PROBLEM STATEMENT -> In the data below, reproduce everything exactly except the images.

MATERIAL FOR THIS EXERCISE ->
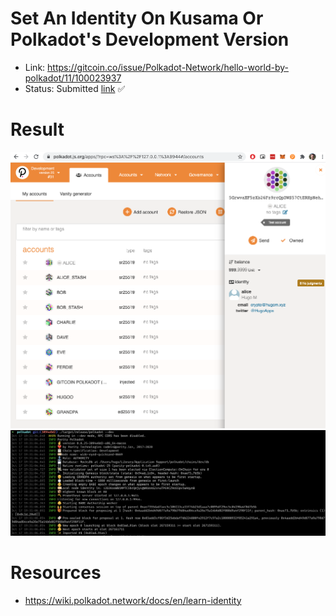 # Set An Identity On Kusama Or Polkadot's Development Version

- Link: https://gitcoin.co/issue/Polkadot-Network/hello-world-by-polkadot/11/100023937
- Status: Submitted [link](https://github.com/Hugoo/polkadot-hackathon/blob/main/challenges/id-dev-version/id.png) ✅

# Result

![id](./id.png "id")
![network](./network.png "network")

# Resources

- https://wiki.polkadot.network/docs/en/learn-identity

RESULT ->
 # Set An Identity On Kusama Or Polkadot's Development Version

- Link: https://gitcoin.co/issue/Polkadot-Network/hello-world-by-polkadot/11/100023937
- Status: Submitted [link](https://github.com/Hugoo/polkadot-hackathon/blob/main/challenges/id-dev-version/id.png) ✅

# Result

![id](./id.png "id")
![network](./network.png "network")

# Resources

- https://wiki.polkadot.network/docs/en/learn-identity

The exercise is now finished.